For models >= 2GB, ONNX uses external data format:

// Automatically detect and load external data
const pipe = await pipeline('text-generation', 'large-model-id', {
  use_external_data_format: true
});

// Specify number of external data chunks
const pipe = await pipeline('text-generation', 'large-model-id', {
  use_external_data_format: 5  // Load 5 chunks (model.onnx_data_0 to _4)
});

How it works:

  • Models >= 2GB split weights into separate files
  • Main file: model.onnx (structure only)
  • Data files: model.onnx_data or model.onnx_data_0, model.onnx_data_1, etc.

Default behavior:

  • false - No external data (models < 2GB)
  • true - Load external data automatically
  • number - Load this many external data chunks

Maximum chunks: 100 (defined by MAX_EXTERNAL_DATA_CHUNKS)

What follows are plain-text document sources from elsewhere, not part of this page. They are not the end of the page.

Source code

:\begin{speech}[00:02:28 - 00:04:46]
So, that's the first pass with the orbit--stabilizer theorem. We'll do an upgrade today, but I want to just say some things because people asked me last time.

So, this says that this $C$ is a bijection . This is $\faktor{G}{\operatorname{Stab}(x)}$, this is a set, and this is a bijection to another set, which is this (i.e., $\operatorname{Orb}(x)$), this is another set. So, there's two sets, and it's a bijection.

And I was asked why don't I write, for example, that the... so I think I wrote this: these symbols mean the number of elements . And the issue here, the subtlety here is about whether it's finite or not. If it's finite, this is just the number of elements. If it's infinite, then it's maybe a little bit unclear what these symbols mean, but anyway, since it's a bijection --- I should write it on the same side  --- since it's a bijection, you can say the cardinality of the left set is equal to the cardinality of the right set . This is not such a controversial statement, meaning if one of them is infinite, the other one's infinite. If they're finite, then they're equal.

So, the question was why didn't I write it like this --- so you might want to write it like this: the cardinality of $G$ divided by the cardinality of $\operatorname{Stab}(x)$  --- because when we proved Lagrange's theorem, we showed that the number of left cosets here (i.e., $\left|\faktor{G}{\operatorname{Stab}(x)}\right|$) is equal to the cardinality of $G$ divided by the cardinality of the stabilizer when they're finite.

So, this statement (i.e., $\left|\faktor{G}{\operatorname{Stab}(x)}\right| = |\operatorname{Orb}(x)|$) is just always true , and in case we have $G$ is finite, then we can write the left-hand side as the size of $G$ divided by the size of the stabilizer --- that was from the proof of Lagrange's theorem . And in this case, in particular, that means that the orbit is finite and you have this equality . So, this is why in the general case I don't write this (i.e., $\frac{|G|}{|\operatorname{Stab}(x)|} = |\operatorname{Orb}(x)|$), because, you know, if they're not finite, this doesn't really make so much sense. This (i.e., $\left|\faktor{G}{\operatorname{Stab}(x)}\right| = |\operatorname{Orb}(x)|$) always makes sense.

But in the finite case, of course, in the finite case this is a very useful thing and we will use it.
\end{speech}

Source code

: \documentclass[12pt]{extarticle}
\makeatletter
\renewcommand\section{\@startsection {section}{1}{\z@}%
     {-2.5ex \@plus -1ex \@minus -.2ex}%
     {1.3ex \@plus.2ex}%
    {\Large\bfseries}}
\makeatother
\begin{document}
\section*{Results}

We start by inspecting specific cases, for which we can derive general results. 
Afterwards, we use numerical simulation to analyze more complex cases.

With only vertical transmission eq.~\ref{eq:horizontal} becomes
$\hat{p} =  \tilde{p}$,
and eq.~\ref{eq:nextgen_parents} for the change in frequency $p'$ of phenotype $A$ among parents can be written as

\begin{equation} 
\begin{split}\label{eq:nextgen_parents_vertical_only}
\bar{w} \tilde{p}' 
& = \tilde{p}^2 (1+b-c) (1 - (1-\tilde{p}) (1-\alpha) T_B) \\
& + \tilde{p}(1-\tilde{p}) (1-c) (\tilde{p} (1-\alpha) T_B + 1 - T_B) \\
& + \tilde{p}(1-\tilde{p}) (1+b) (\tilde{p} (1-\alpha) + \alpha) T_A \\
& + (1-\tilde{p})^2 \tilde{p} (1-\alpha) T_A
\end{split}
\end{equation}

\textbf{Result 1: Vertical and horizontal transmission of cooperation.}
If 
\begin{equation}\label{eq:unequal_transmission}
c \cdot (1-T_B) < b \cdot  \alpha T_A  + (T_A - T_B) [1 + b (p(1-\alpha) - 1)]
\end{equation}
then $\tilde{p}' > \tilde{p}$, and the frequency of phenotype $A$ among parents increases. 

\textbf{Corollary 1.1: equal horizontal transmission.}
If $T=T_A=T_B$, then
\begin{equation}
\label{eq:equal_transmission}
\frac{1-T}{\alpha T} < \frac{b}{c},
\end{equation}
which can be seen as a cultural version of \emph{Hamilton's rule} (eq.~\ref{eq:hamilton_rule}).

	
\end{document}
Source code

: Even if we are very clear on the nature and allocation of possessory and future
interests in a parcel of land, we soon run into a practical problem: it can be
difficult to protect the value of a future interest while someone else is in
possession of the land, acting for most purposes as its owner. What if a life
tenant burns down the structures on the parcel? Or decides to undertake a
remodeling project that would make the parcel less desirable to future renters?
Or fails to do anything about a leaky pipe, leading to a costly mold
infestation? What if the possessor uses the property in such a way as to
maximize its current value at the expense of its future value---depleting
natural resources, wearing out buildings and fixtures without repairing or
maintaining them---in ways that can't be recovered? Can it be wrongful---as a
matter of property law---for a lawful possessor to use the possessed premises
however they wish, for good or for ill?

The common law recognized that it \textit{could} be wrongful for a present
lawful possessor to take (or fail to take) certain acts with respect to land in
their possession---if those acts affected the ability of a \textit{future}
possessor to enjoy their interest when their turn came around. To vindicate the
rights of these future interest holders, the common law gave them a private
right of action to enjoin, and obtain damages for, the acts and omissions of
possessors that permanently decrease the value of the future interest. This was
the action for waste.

Per-component external data:

const pipe = await pipeline('text-generation', 'large-model-id', {
  use_external_data_format: {
    encoder: true,
    decoder: 3  // Decoder has 3 external data chunks
  }
});

Session Options

Advanced ONNX Runtime configuration:

const pipe = await pipeline('sentiment-analysis', 'model-id', {
  session_options: {
    executionProviders: ['webgpu', 'wasm'],
    graphOptimizationLevel: 'all',
    enableCpuMemArena: true,
    enableMemPattern: true,
    executionMode: 'sequential',
    logSeverityLevel: 2,
    logVerbosityLevel: 0
  }
});

Common session options:

Option Description Default
executionProviders Ordered list of execution providers ['wasm']
graphOptimizationLevel Graph optimization: 'disabled', 'basic', 'extended', 'all' 'all'
enableCpuMemArena Enable CPU memory arena for faster memory allocation true
enableMemPattern Enable memory pattern optimization true
executionMode 'sequential' or 'parallel' 'sequential'
logSeverityLevel 0=Verbose, 1=Info, 2=Warning, 3=Error, 4=Fatal 2
freeDimensionOverrides Override dynamic dimensions (e.g., { batch_size: 1 }) -

Use cases:

  • Fine-tune performance for specific hardware
  • Debug model execution issues
  • Override dynamic shapes
  • Control memory usage

Common Configuration Patterns

Development

Fast iteration with progress tracking:

import { pipeline } from '@huggingface/transformers';

const pipe = await pipeline('sentiment-analysis', null, {
  progress_callback: (info) => {
    if (info.status === 'progress') {
      console.log(`${info.file}: ${info.progress.toFixed(1)}%`);
    }
  }
});

Production (GPU)

Use WebGPU with fp16 for better performance:

const pipe = await pipeline('sentiment-analysis', 'model-id', {
  device: 'webgpu',
  dtype: 'fp16'
});

Production (CPU)

Use quantization for smaller size and faster CPU inference:

const pipe = await pipeline('sentiment-analysis', 'model-id', {
  dtype: 'q8'  // or 'q4' for even smaller
});

Offline/Local

Prevent network requests, use only local models:

import { pipeline, env } from '@huggingface/transformers';

env.allowLocalModels = true;
env.localModelPath = './models/';

const pipe = await pipeline('sentiment-analysis', 'model-id', {
  local_files_only: true
});

Per-Component Settings

For encoder-decoder models, configure each component separately:

const pipe = await pipeline('automatic-speech-recognition', 'model-id', {
  device: {
    encoder: 'webgpu',
    decoder: 'wasm'
  },
  dtype: {
    encoder: 'fp16',
    decoder: 'q8'
  }
});

Best Practices

  1. Progress Callbacks: Use progress_callback for large models to show download progress
  2. Quantization: Use q8 or q4 for CPU inference to reduce size and improve speed
  3. Device Selection: Use webgpu for better performance when available
  4. Offline-First: Use local_files_only: true in production to avoid runtime downloads
  5. Version Pinning: Use revision to pin model versions for reproducible deployments
  6. Memory Management: Always dispose pipelines with pipe.dispose() when done

This document covers all available options for the pipeline() function. For environment-level configuration (remote hosts, global cache settings, WASM paths), see the Configuration Reference.